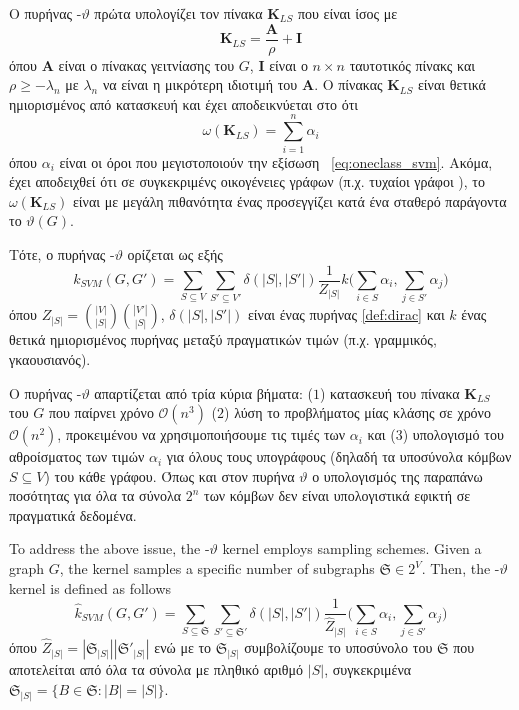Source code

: Ο πυρήνας -$\vartheta$ πρώτα υπολογίζει τον πίνακα $\mathbf{K}_{LS}$ που είναι ίσος με
\begin{equation}
    \mathbf{K}_{LS} = \frac{\mathbf{A}}{\rho} + \mathbf{I}
\end{equation}
όπου $\mathbf{A}$ είναι ο πίνακας γειτνίασης του $G$, $\mathbf{I}$ είναι ο $n \times n$ ταυτοτικός πίνακς και $\rho \geq -\lambda_n$ με $\lambda_n$ να είναι η μικρότερη ιδιοτιμή του $\mathbf{A}$.
Ο πίνακας $\mathbf{K}_{LS}$ είναι θετικά ημιορισμένος από κατασκευή και έχει αποδεικνύεται στο \cite{jethava2013lovasz} ότι
\begin{equation}
    \omega(\mathbf{K}_{LS}) = \sum_{i=1}^n \alpha_i
\end{equation}
όπου $\alpha_i$ είναι οι όροι που μεγιστοποιούν την εξίσωση ~\ref{eq:oneclass_svm}. 
Ακόμα, έχει αποδειχθεί ότι σε συγκεκριμένς οικογένειες γράφων (π.χ. τυχαίοι γράφοι ), το  $\omega(\mathbf{K}_{LS})$ είναι με μεγάλη πιθανότητα ένας προσεγγίζει κατά ένα σταθερό παράγοντα το $\vartheta(G)$.

Τότε, ο πυρήνας -$\vartheta$ ορίζεται ως εξής
\begin{equation}
    k_{SVM}(G, G') = \sum_{S \subseteq V} \sum_{S' \subseteq V'} \delta(|S|, |S'|) \frac{1}{Z_{|S|}} k \Big(\sum_{i \in S} \alpha_i, \sum_{j \in S'} \alpha_j \Big)
\end{equation}
όπου $Z_{|S|} = \binom{|V|}{|S|} \binom{|V'|}{|S|}$, $\delta(|S|, |S'|)$ είναι ένας πυρήνας  \ref{def:dirac} και $k$ ένας θετικά ημιορισμένος πυρήνας μεταξύ πραγματικών τιμών (π.χ. γραμμικός, γκαουσιανός).

Ο πυρήνας -$\vartheta$ απαρτίζεται από τρία κύρια βήματα: ($1$) κατασκευή του πίνακα $\mathbf{K}_{LS}$ του $G$ που παίρνει χρόνο $\mathcal{O}(n^3)$ ($2$) λύση το προβλήματος  μίας κλάσης σε χρόνο $\mathcal{O}(n^2)$, προκειμένου να χρησιμοποιήσουμε τις τιμές των $\alpha_i$ και ($3$) υπολογισμό του αθροίσματος των τιμών $\alpha_i$ για όλους τους υπογράφους (δηλαδή τα υποσύνολα κόμβων $S \subseteq V$) του κάθε γράφου.
Όπως και στον πυρήνα  $\vartheta$ ο υπολογισμός της παραπάνω ποσότητας για όλα τα σύνολα $2^n$ των κόμβων δεν είναι υπολογιστικά εφικτή σε πραγματικά δεδομένα.

To address the above issue, the -$\vartheta$ kernel employs sampling schemes.
Given a graph $G$, the kernel samples a specific number of subgraphs $\mathfrak{S} \in 2^V$.
Then, the -$\vartheta$ kernel is defined as follows
\begin{equation*}
    \hat{k}_{SVM}(G, G') = \sum_{S \subseteq \mathfrak{S}} \sum_{S' \subseteq \mathfrak{S}'} \delta(|S|, |S'|) \frac{1}{\hat{Z}_{|S|}} \Big(\sum_{i \in S} \alpha_i, \sum_{j \in S'} \alpha_j \Big)
\end{equation*}
όπου $\hat{Z}_{|S|} = |\mathfrak{S}_{|S|}| |\mathfrak{S}'_{|S|}|$ ενώ με το $\mathfrak{S}_{|S|}$ συμβολίζουμε το υποσύνολο του $\mathfrak{S}$ που αποτελείται από όλα τα σύνολα με πληθικό αριθμό $|S|$, συγκεκριμένα $\mathfrak{S}_{|S|} = \{ B \in \mathfrak{S} : |B| = |S| \}$.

■ TRY IT
Leaving out the pictures, output the listing above exactly as given.

■ SOLVED PROBLEM
Source code

: Ο πυρήνας -$\vartheta$ πρώτα υπολογίζει τον πίνακα $\mathbf{K}_{LS}$ που είναι ίσος με
\begin{equation}
    \mathbf{K}_{LS} = \frac{\mathbf{A}}{\rho} + \mathbf{I}
\end{equation}
όπου $\mathbf{A}$ είναι ο πίνακας γειτνίασης του $G$, $\mathbf{I}$ είναι ο $n \times n$ ταυτοτικός πίνακς και $\rho \geq -\lambda_n$ με $\lambda_n$ να είναι η μικρότερη ιδιοτιμή του $\mathbf{A}$.
Ο πίνακας $\mathbf{K}_{LS}$ είναι θετικά ημιορισμένος από κατασκευή και έχει αποδεικνύεται στο \cite{jethava2013lovasz} ότι
\begin{equation}
    \omega(\mathbf{K}_{LS}) = \sum_{i=1}^n \alpha_i
\end{equation}
όπου $\alpha_i$ είναι οι όροι που μεγιστοποιούν την εξίσωση ~\ref{eq:oneclass_svm}. 
Ακόμα, έχει αποδειχθεί ότι σε συγκεκριμένς οικογένειες γράφων (π.χ. τυχαίοι γράφοι ), το  $\omega(\mathbf{K}_{LS})$ είναι με μεγάλη πιθανότητα ένας προσεγγίζει κατά ένα σταθερό παράγοντα το $\vartheta(G)$.

Τότε, ο πυρήνας -$\vartheta$ ορίζεται ως εξής
\begin{equation}
    k_{SVM}(G, G') = \sum_{S \subseteq V} \sum_{S' \subseteq V'} \delta(|S|, |S'|) \frac{1}{Z_{|S|}} k \Big(\sum_{i \in S} \alpha_i, \sum_{j \in S'} \alpha_j \Big)
\end{equation}
όπου $Z_{|S|} = \binom{|V|}{|S|} \binom{|V'|}{|S|}$, $\delta(|S|, |S'|)$ είναι ένας πυρήνας  \ref{def:dirac} και $k$ ένας θετικά ημιορισμένος πυρήνας μεταξύ πραγματικών τιμών (π.χ. γραμμικός, γκαουσιανός).

Ο πυρήνας -$\vartheta$ απαρτίζεται από τρία κύρια βήματα: ($1$) κατασκευή του πίνακα $\mathbf{K}_{LS}$ του $G$ που παίρνει χρόνο $\mathcal{O}(n^3)$ ($2$) λύση το προβλήματος  μίας κλάσης σε χρόνο $\mathcal{O}(n^2)$, προκειμένου να χρησιμοποιήσουμε τις τιμές των $\alpha_i$ και ($3$) υπολογισμό του αθροίσματος των τιμών $\alpha_i$ για όλους τους υπογράφους (δηλαδή τα υποσύνολα κόμβων $S \subseteq V$) του κάθε γράφου.
Όπως και στον πυρήνα  $\vartheta$ ο υπολογισμός της παραπάνω ποσότητας για όλα τα σύνολα $2^n$ των κόμβων δεν είναι υπολογιστικά εφικτή σε πραγματικά δεδομένα.

To address the above issue, the -$\vartheta$ kernel employs sampling schemes.
Given a graph $G$, the kernel samples a specific number of subgraphs $\mathfrak{S} \in 2^V$.
Then, the -$\vartheta$ kernel is defined as follows
\begin{equation*}
    \hat{k}_{SVM}(G, G') = \sum_{S \subseteq \mathfrak{S}} \sum_{S' \subseteq \mathfrak{S}'} \delta(|S|, |S'|) \frac{1}{\hat{Z}_{|S|}} \Big(\sum_{i \in S} \alpha_i, \sum_{j \in S'} \alpha_j \Big)
\end{equation*}
όπου $\hat{Z}_{|S|} = |\mathfrak{S}_{|S|}| |\mathfrak{S}'_{|S|}|$ ενώ με το $\mathfrak{S}_{|S|}$ συμβολίζουμε το υποσύνολο του $\mathfrak{S}$ που αποτελείται από όλα τα σύνολα με πληθικό αριθμό $|S|$, συγκεκριμένα $\mathfrak{S}_{|S|} = \{ B \in \mathfrak{S} : |B| = |S| \}$.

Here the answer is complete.